Task item:
The following data has a line with "Source code" and a line with "- controlnet\_aux 包含了ControlNet预先训练好的一系列模型。". Write out exactly those lines and all the lines between them.

════════════════

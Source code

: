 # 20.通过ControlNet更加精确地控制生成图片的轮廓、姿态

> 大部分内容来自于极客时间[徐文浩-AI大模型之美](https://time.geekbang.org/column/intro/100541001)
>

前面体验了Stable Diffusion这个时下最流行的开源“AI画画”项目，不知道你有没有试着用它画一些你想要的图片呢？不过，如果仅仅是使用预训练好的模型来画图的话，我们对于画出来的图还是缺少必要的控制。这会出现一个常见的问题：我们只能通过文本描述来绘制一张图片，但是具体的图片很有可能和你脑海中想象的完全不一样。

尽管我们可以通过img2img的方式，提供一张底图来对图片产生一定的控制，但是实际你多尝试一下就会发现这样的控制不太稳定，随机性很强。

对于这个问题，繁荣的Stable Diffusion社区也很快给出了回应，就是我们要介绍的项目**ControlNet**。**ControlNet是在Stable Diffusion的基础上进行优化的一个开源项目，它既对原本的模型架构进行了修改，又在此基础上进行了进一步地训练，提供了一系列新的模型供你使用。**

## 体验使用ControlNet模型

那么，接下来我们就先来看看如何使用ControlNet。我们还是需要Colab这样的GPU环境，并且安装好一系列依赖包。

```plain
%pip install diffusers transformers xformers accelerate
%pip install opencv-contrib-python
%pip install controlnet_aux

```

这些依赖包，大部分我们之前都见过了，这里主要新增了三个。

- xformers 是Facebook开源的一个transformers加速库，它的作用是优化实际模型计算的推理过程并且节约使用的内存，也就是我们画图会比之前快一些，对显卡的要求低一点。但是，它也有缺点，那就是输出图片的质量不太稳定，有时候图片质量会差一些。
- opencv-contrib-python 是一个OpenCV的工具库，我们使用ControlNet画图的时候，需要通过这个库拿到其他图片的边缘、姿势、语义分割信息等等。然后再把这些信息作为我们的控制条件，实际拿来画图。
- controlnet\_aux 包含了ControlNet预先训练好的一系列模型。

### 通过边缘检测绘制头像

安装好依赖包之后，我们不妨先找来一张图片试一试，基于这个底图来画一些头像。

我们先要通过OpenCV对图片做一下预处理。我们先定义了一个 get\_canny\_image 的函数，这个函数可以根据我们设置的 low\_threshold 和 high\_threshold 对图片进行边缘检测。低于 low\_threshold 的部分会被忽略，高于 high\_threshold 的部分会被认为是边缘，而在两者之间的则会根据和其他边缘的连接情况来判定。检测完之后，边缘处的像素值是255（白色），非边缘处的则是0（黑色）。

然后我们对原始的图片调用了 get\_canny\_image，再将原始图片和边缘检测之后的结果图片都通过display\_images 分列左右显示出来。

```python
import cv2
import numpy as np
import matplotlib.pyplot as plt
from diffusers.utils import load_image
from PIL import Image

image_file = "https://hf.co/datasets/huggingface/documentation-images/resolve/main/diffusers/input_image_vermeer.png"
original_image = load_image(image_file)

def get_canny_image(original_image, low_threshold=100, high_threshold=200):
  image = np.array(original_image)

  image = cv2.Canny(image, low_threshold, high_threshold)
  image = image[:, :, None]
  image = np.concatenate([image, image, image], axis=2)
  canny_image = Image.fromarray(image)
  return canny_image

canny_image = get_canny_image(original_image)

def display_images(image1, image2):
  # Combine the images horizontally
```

════════════════

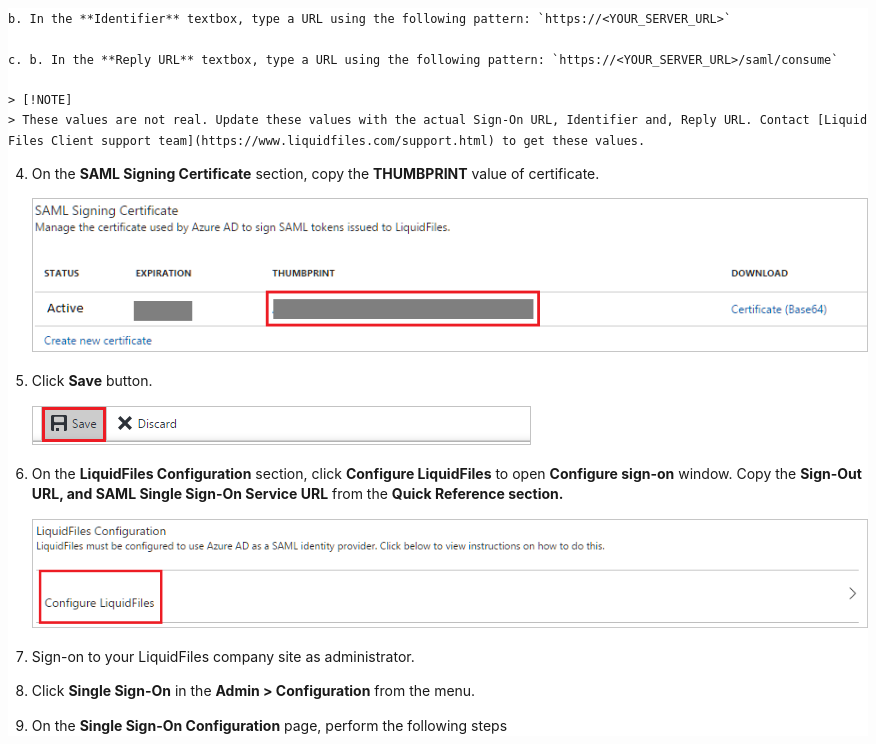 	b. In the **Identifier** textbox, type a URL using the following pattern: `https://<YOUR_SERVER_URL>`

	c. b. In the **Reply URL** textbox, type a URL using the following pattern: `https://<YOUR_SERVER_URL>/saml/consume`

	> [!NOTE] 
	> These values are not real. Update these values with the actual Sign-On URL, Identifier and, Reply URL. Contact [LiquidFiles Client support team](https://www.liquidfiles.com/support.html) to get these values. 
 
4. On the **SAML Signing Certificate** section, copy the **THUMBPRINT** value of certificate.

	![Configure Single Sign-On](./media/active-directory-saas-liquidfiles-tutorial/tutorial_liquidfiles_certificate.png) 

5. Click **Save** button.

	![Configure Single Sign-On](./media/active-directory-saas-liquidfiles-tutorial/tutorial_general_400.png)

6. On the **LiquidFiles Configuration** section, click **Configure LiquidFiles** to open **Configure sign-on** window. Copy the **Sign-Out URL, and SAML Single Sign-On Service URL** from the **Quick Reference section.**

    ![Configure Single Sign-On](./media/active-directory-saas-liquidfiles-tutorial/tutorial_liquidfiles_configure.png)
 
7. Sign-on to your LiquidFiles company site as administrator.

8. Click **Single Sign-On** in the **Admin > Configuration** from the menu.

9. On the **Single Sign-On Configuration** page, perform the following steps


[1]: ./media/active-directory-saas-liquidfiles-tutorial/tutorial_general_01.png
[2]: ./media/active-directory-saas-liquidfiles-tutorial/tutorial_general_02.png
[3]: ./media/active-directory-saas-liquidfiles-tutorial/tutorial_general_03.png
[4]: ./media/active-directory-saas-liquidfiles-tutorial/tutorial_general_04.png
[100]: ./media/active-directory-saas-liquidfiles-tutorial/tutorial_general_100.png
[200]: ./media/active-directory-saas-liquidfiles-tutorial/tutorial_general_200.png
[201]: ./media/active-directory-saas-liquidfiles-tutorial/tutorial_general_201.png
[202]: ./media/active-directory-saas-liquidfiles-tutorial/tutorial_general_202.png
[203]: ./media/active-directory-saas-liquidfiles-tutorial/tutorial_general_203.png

════════════════

Solution:
Source code

: # 20.通过ControlNet更加精确地控制生成图片的轮廓、姿态

> 大部分内容来自于极客时间[徐文浩-AI大模型之美](https://time.geekbang.org/column/intro/100541001)
>

前面体验了Stable Diffusion这个时下最流行的开源“AI画画”项目，不知道你有没有试着用它画一些你想要的图片呢？不过，如果仅仅是使用预训练好的模型来画图的话，我们对于画出来的图还是缺少必要的控制。这会出现一个常见的问题：我们只能通过文本描述来绘制一张图片，但是具体的图片很有可能和你脑海中想象的完全不一样。

尽管我们可以通过img2img的方式，提供一张底图来对图片产生一定的控制，但是实际你多尝试一下就会发现这样的控制不太稳定，随机性很强。

对于这个问题，繁荣的Stable Diffusion社区也很快给出了回应，就是我们要介绍的项目**ControlNet**。**ControlNet是在Stable Diffusion的基础上进行优化的一个开源项目，它既对原本的模型架构进行了修改，又在此基础上进行了进一步地训练，提供了一系列新的模型供你使用。**

## 体验使用ControlNet模型

那么，接下来我们就先来看看如何使用ControlNet。我们还是需要Colab这样的GPU环境，并且安装好一系列依赖包。

```plain
%pip install diffusers transformers xformers accelerate
%pip install opencv-contrib-python
%pip install controlnet_aux

```

这些依赖包，大部分我们之前都见过了，这里主要新增了三个。

- xformers 是Facebook开源的一个transformers加速库，它的作用是优化实际模型计算的推理过程并且节约使用的内存，也就是我们画图会比之前快一些，对显卡的要求低一点。但是，它也有缺点，那就是输出图片的质量不太稳定，有时候图片质量会差一些。
- opencv-contrib-python 是一个OpenCV的工具库，我们使用ControlNet画图的时候，需要通过这个库拿到其他图片的边缘、姿势、语义分割信息等等。然后再把这些信息作为我们的控制条件，实际拿来画图。
- controlnet\_aux 包含了ControlNet预先训练好的一系列模型。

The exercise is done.